When a Florida plane left 48 migrants in Edgartown, Mass. — which is in located on the island of Martha’s Vineyard — St. Andrew’s Episcopal Church welcomed them.
The church provided shelter and services to the migrants for two days before they were shifted to Joint Base Cape Cod. The migrants were mostly Venezuelan with little or no knowledge of English. While the immigrants stayed at the church, they were assisted with services and resources from the community that included helping them with language translation and offering dental consultation.
The Rev. Chip Seadale, the church’s rector, has reported that the migrants were taken in when a churchgoer approached them, knowing that the church has acted as a shelter for the homeless in winter and thus has the facilities for providing shelter.
Episcopal News Service reports:
[Episcopal News Service] St. Andrew’s Episcopal Church in Edgartown, Massachusetts – a summer resort town on Martha’s Vineyard – was thrust into the national spotlight after taking in 48 migrants who were unexpectedly dropped off on the island on Sept. 14.
For almost two days, the small parish provided shelter to the migrants – including some children – who are reported to be mostly from Venezuela. Most spoke little or no English and did not know where they were.
With no warning that the migrants were coming, church leaders and locals leapt into action and “banded together as an island community to really do something miraculous,” St. Andrew’s rector, the Rev. Chip Seadale, told Episcopal News Service.

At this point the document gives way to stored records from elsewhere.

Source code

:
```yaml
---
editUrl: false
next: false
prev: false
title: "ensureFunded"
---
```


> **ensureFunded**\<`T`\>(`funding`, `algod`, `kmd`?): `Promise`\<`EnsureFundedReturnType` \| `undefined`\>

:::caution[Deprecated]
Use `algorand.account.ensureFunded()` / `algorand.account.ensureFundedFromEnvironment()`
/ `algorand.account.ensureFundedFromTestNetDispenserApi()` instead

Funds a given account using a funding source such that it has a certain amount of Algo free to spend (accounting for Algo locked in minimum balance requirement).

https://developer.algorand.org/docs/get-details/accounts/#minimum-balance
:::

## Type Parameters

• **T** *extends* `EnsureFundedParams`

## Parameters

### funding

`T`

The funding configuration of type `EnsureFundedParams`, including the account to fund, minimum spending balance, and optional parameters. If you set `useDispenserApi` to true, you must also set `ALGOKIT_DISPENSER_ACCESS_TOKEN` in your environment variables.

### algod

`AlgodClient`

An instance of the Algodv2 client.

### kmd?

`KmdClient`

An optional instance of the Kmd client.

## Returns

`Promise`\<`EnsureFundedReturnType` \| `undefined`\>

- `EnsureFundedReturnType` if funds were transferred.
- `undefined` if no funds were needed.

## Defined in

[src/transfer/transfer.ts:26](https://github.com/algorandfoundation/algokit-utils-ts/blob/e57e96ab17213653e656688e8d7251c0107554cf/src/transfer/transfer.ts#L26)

During their stay at the church, donations of supplies and services – including offers of legal counsel, language interpretation and even dental work – poured in. The migrants’ basic needs were met thanks to the “amazing outpouring of community support,” said St. Andrew’s Co-Warden Palmer Marrin.
The migrants were moved to Joint Base Cape Cod on Sept. 16, where accommodations, legal services and health care were set up for them. Massachusetts Gov. Charlie Baker’s administration is supporting the local effort with state emergency aid.

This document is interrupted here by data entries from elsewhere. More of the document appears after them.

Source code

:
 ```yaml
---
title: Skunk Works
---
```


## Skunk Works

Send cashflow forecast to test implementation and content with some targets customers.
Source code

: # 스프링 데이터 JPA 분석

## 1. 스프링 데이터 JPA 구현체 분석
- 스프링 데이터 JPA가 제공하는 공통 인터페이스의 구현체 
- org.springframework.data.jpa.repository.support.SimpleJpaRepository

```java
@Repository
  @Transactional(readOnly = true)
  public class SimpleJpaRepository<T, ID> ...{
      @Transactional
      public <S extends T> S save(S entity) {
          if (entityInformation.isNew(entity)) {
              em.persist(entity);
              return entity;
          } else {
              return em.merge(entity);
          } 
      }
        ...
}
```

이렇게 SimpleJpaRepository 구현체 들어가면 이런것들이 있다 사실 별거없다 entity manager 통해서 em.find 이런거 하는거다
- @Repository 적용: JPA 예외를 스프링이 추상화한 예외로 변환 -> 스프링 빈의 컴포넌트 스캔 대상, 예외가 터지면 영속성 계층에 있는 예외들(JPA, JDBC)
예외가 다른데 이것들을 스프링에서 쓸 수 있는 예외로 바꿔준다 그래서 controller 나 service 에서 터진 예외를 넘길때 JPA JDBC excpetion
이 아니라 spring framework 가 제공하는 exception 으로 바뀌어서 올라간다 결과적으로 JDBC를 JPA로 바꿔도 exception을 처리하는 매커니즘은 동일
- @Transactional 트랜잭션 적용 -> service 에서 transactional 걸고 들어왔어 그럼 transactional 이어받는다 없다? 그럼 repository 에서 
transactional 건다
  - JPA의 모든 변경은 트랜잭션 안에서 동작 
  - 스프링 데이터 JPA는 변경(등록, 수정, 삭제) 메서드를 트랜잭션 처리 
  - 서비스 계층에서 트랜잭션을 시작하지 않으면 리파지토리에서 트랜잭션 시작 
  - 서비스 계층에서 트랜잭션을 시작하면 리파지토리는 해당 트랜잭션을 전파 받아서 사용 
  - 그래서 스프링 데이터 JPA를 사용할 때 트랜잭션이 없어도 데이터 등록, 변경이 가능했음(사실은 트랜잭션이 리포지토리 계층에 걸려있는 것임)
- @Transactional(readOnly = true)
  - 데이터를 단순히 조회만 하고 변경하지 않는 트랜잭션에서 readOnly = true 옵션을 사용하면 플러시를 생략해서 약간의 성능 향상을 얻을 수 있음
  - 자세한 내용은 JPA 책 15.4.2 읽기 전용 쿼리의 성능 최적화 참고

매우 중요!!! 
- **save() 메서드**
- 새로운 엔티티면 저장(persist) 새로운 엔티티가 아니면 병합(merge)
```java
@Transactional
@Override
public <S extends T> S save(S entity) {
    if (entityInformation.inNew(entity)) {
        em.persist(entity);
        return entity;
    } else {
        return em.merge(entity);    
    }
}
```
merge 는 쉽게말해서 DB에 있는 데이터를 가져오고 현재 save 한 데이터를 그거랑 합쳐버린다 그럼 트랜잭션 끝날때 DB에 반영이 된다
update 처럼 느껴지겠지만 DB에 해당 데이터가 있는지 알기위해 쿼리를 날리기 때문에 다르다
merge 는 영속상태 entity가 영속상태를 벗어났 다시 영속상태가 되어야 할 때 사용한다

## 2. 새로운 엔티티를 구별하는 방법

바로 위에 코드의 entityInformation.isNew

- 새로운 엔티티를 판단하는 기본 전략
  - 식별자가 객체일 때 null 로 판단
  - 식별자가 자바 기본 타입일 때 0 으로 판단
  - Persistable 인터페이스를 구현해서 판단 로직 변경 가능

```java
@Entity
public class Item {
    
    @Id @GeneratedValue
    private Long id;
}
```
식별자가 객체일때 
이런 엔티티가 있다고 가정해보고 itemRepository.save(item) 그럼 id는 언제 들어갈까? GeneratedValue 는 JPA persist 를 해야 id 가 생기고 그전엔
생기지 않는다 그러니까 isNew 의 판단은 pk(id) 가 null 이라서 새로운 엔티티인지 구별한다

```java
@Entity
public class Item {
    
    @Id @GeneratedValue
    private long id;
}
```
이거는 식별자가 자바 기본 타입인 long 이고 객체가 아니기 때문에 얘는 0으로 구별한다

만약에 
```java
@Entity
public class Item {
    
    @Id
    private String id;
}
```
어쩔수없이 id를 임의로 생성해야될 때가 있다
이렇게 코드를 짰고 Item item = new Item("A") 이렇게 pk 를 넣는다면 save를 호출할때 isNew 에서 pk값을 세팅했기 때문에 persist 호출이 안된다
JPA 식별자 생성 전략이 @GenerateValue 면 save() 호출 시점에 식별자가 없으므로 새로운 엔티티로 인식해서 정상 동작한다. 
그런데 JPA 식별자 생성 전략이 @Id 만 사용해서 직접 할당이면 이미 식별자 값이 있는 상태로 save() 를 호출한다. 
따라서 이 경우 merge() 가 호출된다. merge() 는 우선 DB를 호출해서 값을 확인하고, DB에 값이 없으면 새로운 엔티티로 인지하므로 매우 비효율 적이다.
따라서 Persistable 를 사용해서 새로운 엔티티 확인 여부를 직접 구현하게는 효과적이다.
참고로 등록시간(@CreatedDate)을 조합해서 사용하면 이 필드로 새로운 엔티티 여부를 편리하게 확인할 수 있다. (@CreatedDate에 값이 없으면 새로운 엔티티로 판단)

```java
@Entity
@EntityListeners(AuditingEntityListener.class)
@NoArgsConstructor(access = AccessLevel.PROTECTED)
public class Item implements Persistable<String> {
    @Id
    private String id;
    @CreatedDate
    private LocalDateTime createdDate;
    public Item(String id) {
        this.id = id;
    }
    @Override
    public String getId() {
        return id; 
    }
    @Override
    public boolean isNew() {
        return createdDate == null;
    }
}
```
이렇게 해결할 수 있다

The migrants who arrived in Massachusetts are among a wave of migrants from Central and South America that has stressed America’s already overloaded asylum system over the past year amid shifting immigration policies, tenuous international relations and the ongoing COVID-19 pandemic. Several said they had been detained after crossing the U.S.-Mexico border in Texas and shuttled around the U.S. before being put on a plane in Florida that they were told was going to Boston. The flights were part of a scheme by Republican governors of border states to spite Democrats whose immigration policies they oppose.
Seadale said the church took in the migrants after a churchgoer had reached out to him, knowing that the church’s facilities have been used as part of a homeless shelter program during the winter. He was attending a conference in North Carolina when he got the call.